[Data section Boundary: Start]

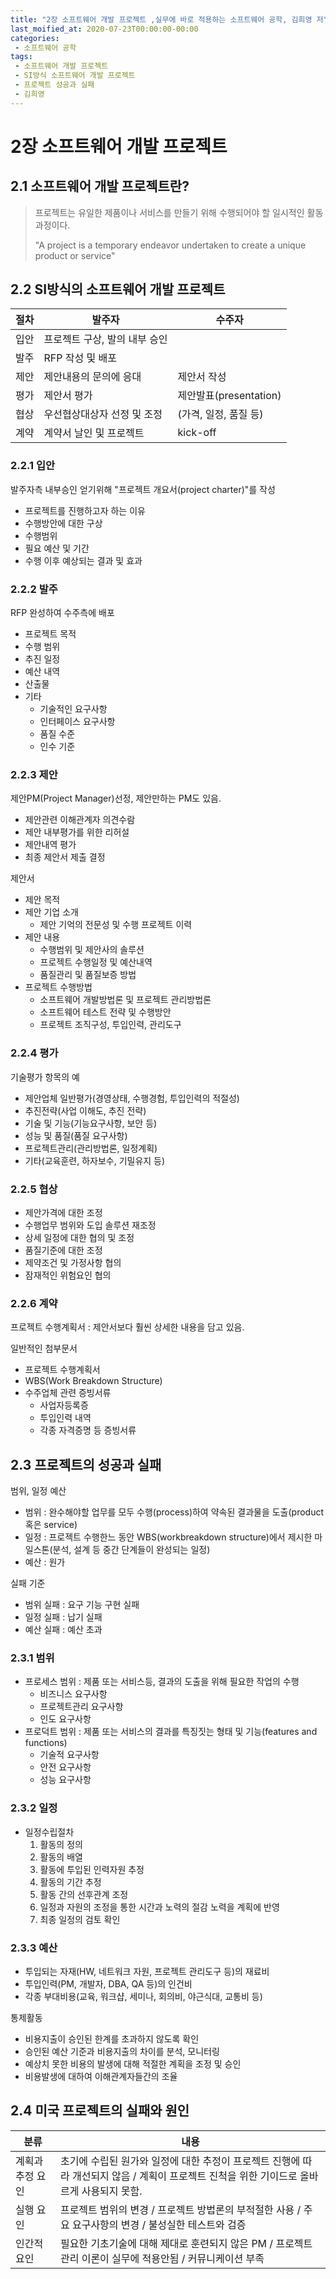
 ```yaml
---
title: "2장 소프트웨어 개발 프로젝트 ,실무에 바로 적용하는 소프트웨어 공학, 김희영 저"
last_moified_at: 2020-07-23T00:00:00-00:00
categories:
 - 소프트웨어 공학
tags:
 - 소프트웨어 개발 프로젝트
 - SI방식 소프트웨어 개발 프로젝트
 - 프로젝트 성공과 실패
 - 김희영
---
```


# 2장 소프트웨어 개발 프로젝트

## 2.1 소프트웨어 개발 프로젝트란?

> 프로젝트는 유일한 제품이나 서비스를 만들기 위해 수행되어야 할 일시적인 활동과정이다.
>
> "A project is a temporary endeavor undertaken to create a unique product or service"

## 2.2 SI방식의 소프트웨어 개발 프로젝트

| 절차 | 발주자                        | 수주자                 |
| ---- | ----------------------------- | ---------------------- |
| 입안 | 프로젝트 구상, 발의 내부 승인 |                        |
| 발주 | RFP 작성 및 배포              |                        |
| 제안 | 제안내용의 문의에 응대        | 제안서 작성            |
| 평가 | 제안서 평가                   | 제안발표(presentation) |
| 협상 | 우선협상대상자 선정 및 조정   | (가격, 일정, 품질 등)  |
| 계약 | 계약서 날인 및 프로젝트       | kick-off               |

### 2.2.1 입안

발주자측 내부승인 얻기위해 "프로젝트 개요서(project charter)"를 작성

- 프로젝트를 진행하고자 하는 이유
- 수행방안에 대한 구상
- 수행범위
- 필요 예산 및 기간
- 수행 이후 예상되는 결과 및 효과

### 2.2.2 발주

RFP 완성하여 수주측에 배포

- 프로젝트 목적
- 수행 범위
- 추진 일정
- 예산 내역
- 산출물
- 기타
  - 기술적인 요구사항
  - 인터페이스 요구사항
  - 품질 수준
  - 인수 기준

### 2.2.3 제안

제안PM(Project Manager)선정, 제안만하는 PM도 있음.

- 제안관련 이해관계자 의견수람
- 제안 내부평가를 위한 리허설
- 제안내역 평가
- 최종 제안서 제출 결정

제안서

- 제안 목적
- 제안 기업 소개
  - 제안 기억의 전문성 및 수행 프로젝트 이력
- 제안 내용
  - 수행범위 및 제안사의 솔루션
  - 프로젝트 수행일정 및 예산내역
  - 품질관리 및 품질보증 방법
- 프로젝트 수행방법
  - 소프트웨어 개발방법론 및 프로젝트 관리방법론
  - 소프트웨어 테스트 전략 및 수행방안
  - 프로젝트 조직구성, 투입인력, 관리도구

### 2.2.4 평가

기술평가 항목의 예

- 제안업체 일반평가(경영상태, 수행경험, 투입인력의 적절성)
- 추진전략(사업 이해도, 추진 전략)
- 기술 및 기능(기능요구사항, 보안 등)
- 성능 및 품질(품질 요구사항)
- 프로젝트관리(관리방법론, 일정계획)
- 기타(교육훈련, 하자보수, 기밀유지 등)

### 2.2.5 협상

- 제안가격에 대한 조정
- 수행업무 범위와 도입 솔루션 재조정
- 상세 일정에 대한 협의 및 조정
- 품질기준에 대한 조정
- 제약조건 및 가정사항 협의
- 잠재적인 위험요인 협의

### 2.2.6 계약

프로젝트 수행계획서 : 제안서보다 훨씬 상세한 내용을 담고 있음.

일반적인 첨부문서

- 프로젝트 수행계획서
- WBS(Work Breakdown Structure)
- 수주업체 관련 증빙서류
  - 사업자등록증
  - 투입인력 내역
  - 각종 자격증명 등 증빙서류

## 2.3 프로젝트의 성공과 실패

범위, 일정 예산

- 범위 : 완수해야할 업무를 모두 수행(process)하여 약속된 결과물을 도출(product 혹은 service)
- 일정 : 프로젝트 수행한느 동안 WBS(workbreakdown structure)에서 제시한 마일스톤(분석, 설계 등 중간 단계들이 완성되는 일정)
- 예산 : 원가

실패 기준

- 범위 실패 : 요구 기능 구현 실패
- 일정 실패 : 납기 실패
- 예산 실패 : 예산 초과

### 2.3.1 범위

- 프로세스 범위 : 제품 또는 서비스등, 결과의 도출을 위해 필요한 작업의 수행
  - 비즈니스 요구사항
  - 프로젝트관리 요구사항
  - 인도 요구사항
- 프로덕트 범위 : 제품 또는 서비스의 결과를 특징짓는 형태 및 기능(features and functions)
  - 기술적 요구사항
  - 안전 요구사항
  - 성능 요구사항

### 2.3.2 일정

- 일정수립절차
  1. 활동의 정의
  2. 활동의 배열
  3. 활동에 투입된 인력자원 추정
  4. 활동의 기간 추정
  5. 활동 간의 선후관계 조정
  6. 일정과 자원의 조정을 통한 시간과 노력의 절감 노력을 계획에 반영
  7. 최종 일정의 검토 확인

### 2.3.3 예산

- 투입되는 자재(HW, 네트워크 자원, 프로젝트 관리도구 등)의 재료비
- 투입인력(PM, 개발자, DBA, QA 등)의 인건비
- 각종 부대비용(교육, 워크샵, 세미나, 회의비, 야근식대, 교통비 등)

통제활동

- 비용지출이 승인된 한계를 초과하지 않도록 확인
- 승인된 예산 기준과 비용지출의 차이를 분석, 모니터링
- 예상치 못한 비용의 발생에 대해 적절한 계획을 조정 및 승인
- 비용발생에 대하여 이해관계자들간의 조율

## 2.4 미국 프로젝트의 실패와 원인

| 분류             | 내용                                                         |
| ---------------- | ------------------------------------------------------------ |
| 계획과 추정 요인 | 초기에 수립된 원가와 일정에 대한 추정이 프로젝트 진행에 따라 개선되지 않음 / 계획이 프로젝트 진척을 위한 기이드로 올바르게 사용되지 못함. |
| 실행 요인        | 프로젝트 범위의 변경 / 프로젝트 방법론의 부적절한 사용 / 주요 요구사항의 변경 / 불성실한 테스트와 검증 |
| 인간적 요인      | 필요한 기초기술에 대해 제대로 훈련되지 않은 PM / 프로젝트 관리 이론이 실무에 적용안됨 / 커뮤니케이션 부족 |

[Data section Boundary: End]
[Data section Boundary: Start]

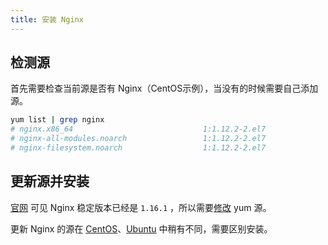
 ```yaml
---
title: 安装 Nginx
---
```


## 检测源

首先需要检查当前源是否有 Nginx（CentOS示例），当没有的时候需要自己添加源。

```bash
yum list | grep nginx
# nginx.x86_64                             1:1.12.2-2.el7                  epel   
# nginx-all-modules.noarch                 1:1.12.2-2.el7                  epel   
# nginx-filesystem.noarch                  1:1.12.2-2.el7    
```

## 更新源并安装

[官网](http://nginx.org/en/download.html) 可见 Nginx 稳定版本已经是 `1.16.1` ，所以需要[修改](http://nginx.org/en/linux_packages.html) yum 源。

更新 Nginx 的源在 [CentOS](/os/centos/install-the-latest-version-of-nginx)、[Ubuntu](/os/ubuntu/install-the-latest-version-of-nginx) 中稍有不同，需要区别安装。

[Data section Boundary: End]
[Data section Boundary: Start]

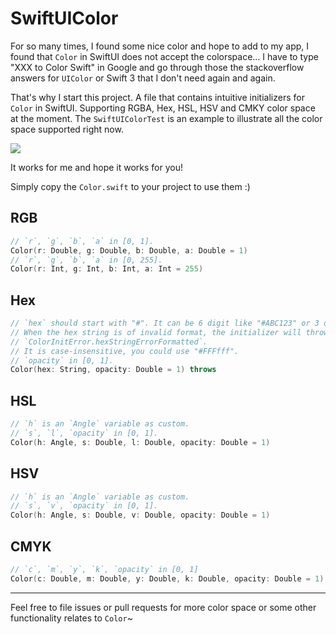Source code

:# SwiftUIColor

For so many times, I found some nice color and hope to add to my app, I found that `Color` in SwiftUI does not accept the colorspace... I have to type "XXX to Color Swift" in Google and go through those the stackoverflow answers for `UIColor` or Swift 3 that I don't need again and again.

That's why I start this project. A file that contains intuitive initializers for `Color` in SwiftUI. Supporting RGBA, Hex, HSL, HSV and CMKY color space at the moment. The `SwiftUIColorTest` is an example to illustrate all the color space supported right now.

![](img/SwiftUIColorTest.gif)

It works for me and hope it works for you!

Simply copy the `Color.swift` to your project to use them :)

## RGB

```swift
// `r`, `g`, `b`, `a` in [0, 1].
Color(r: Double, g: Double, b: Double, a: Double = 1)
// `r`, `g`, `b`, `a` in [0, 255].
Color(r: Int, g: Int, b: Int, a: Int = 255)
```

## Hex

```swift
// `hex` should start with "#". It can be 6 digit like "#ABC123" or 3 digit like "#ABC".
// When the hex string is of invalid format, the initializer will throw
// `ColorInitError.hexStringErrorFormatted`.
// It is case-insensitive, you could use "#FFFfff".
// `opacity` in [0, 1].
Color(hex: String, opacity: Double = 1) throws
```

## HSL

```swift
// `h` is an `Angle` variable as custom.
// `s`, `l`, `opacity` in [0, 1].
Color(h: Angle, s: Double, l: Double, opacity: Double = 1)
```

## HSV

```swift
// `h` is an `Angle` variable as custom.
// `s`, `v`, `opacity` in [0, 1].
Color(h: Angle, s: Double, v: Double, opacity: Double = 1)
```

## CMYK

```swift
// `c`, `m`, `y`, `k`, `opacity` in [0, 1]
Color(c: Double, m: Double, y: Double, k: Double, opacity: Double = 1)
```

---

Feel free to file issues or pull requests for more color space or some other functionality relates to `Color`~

[Data section Boundary: End]

> **Exercise brief**
Lines above with "noarch" in them are the ones to copy.

> **Output for this task**
# nginx-all-modules.noarch                 1:1.12.2-2.el7                  epel   
# nginx-filesystem.noarch                  1:1.12.2-2.el7    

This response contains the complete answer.